Your copy should match the entries below exactly, apart from the images.

[Data entries]
========

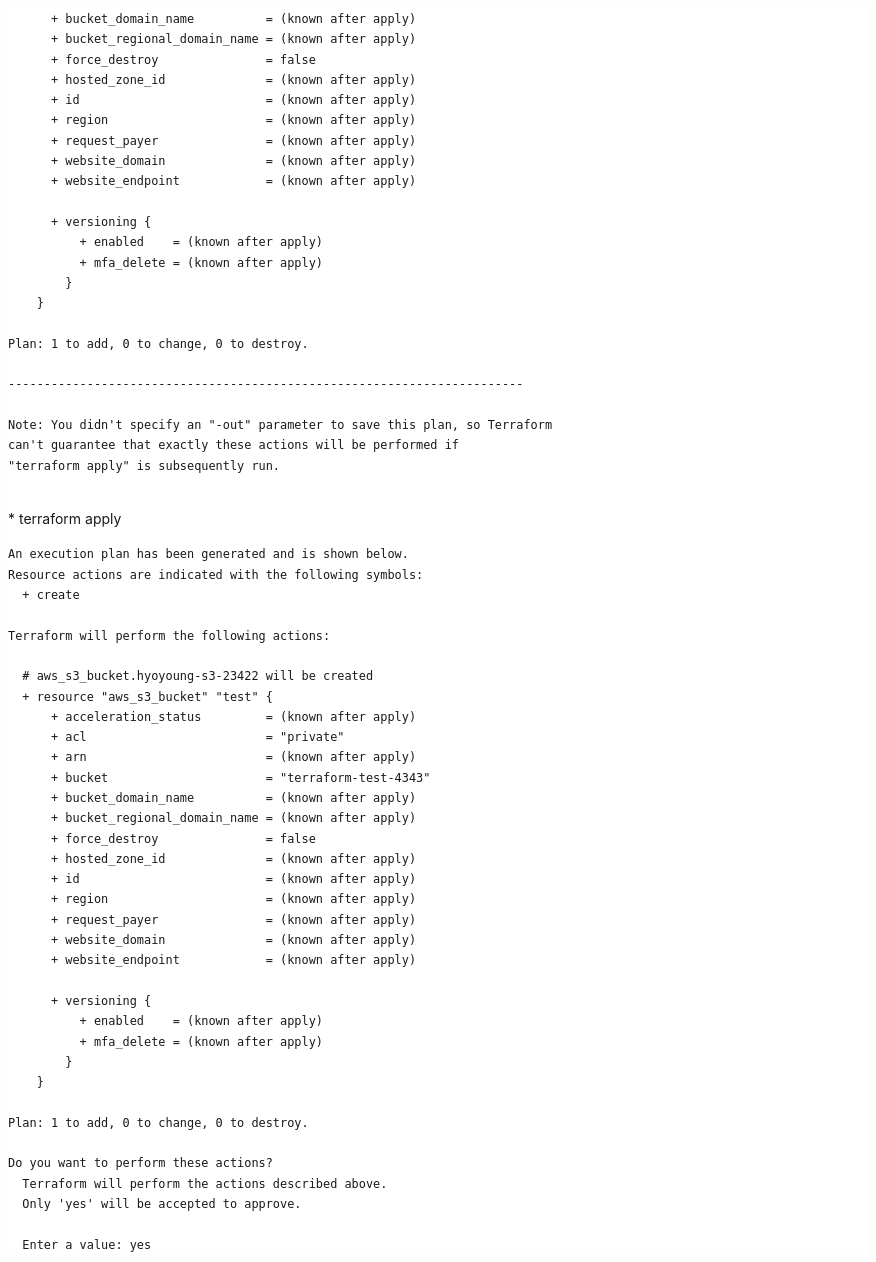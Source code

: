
 ```
      + bucket_domain_name          = (known after apply)
      + bucket_regional_domain_name = (known after apply)
      + force_destroy               = false
      + hosted_zone_id              = (known after apply)
      + id                          = (known after apply)
      + region                      = (known after apply)
      + request_payer               = (known after apply)
      + website_domain              = (known after apply)
      + website_endpoint            = (known after apply)

      + versioning {
          + enabled    = (known after apply)
          + mfa_delete = (known after apply)
        }
    }

Plan: 1 to add, 0 to change, 0 to destroy.

------------------------------------------------------------------------

Note: You didn't specify an "-out" parameter to save this plan, so Terraform
can't guarantee that exactly these actions will be performed if
"terraform apply" is subsequently run.
```
<br>
* terraform apply

```
An execution plan has been generated and is shown below.
Resource actions are indicated with the following symbols:
  + create

Terraform will perform the following actions:

  # aws_s3_bucket.hyoyoung-s3-23422 will be created
  + resource "aws_s3_bucket" "test" {
      + acceleration_status         = (known after apply)
      + acl                         = "private"
      + arn                         = (known after apply)
      + bucket                      = "terraform-test-4343"
      + bucket_domain_name          = (known after apply)
      + bucket_regional_domain_name = (known after apply)
      + force_destroy               = false
      + hosted_zone_id              = (known after apply)
      + id                          = (known after apply)
      + region                      = (known after apply)
      + request_payer               = (known after apply)
      + website_domain              = (known after apply)
      + website_endpoint            = (known after apply)

      + versioning {
          + enabled    = (known after apply)
          + mfa_delete = (known after apply)
        }
    }

Plan: 1 to add, 0 to change, 0 to destroy.

Do you want to perform these actions?
  Terraform will perform the actions described above.
  Only 'yes' will be accepted to approve.

  Enter a value: yes

```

========

▶ **ANSWER SPACE**:
Source code

:
 ```
      + bucket_domain_name          = (known after apply)
      + bucket_regional_domain_name = (known after apply)
      + force_destroy               = false
      + hosted_zone_id              = (known after apply)
      + id                          = (known after apply)
      + region                      = (known after apply)
      + request_payer               = (known after apply)
      + website_domain              = (known after apply)
      + website_endpoint            = (known after apply)

      + versioning {
          + enabled    = (known after apply)
          + mfa_delete = (known after apply)
        }
    }

Plan: 1 to add, 0 to change, 0 to destroy.

------------------------------------------------------------------------

Note: You didn't specify an "-out" parameter to save this plan, so Terraform
can't guarantee that exactly these actions will be performed if
"terraform apply" is subsequently run.
```
<br>
* terraform apply

```
An execution plan has been generated and is shown below.
Resource actions are indicated with the following symbols:
  + create

Terraform will perform the following actions:

  # aws_s3_bucket.hyoyoung-s3-23422 will be created
  + resource "aws_s3_bucket" "test" {
      + acceleration_status         = (known after apply)
      + acl                         = "private"
      + arn                         = (known after apply)
      + bucket                      = "terraform-test-4343"
      + bucket_domain_name          = (known after apply)
      + bucket_regional_domain_name = (known after apply)
      + force_destroy               = false
      + hosted_zone_id              = (known after apply)
      + id                          = (known after apply)
      + region                      = (known after apply)
      + request_payer               = (known after apply)
      + website_domain              = (known after apply)
      + website_endpoint            = (known after apply)

      + versioning {
          + enabled    = (known after apply)
          + mfa_delete = (known after apply)
        }
    }

Plan: 1 to add, 0 to change, 0 to destroy.

Do you want to perform these actions?
  Terraform will perform the actions described above.
  Only 'yes' will be accepted to approve.

  Enter a value: yes

```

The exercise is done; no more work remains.